** PROVIDED RECORDS follows **

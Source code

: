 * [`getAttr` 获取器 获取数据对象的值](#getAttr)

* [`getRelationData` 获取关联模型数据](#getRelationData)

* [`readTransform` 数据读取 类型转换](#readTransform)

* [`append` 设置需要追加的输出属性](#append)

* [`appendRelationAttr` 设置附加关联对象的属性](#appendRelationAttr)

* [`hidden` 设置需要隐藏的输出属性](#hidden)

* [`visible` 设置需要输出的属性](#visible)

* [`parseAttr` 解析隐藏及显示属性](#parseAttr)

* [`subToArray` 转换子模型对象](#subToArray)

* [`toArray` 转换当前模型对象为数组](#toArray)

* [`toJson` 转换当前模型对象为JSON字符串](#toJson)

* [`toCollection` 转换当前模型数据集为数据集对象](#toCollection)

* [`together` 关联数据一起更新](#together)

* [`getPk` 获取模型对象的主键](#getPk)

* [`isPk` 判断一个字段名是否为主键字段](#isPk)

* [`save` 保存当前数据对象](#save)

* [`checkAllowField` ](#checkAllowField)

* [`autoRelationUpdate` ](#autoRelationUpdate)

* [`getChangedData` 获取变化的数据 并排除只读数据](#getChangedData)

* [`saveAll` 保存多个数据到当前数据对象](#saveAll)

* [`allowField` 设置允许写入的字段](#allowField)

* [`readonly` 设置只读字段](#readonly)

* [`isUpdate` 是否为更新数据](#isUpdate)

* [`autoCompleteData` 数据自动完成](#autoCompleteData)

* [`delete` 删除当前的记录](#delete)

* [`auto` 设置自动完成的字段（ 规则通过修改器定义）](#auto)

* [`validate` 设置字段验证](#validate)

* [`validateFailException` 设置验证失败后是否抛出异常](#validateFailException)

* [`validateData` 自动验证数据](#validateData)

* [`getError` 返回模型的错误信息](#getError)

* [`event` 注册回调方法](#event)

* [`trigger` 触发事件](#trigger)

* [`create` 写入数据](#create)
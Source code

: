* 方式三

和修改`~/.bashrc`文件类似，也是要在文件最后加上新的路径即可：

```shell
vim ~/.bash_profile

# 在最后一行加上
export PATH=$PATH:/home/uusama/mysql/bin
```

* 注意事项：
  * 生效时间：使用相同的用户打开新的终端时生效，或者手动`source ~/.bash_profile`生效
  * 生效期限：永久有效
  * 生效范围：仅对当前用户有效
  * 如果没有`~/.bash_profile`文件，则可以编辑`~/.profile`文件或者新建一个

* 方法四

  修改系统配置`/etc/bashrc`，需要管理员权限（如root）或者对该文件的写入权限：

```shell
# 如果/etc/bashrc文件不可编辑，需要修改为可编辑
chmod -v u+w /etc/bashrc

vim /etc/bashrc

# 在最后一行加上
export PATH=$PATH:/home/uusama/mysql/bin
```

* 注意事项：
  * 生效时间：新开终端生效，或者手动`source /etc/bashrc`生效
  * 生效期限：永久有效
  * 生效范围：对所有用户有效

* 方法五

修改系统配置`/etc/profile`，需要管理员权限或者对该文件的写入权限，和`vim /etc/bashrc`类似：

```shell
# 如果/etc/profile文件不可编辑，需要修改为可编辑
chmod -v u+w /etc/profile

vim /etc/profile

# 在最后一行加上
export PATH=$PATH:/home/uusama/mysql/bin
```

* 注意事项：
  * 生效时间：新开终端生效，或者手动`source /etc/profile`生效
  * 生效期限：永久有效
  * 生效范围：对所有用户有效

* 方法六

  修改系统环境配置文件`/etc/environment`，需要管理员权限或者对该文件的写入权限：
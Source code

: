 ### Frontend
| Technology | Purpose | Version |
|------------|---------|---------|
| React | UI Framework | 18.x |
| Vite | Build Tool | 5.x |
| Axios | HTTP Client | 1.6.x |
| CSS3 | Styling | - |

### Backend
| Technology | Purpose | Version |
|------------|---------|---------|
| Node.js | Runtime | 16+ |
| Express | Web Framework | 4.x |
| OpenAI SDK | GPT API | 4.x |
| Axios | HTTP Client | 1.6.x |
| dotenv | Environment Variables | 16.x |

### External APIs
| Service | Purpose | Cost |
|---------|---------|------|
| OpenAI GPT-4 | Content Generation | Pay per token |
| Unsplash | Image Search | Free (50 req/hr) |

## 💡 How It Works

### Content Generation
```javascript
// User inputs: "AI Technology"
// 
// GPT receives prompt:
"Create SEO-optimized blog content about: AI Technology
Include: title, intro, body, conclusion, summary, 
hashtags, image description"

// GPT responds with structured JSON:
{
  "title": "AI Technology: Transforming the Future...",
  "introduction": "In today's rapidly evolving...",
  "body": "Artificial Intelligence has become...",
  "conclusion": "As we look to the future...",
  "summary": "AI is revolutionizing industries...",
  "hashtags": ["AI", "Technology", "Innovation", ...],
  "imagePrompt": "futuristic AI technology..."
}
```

** End of PROVIDED RECORDS **

YOUR OBJECTIVE. How many lines in this material contain the string "body"? State the number alone.

WRITTEN RESPONSE. 2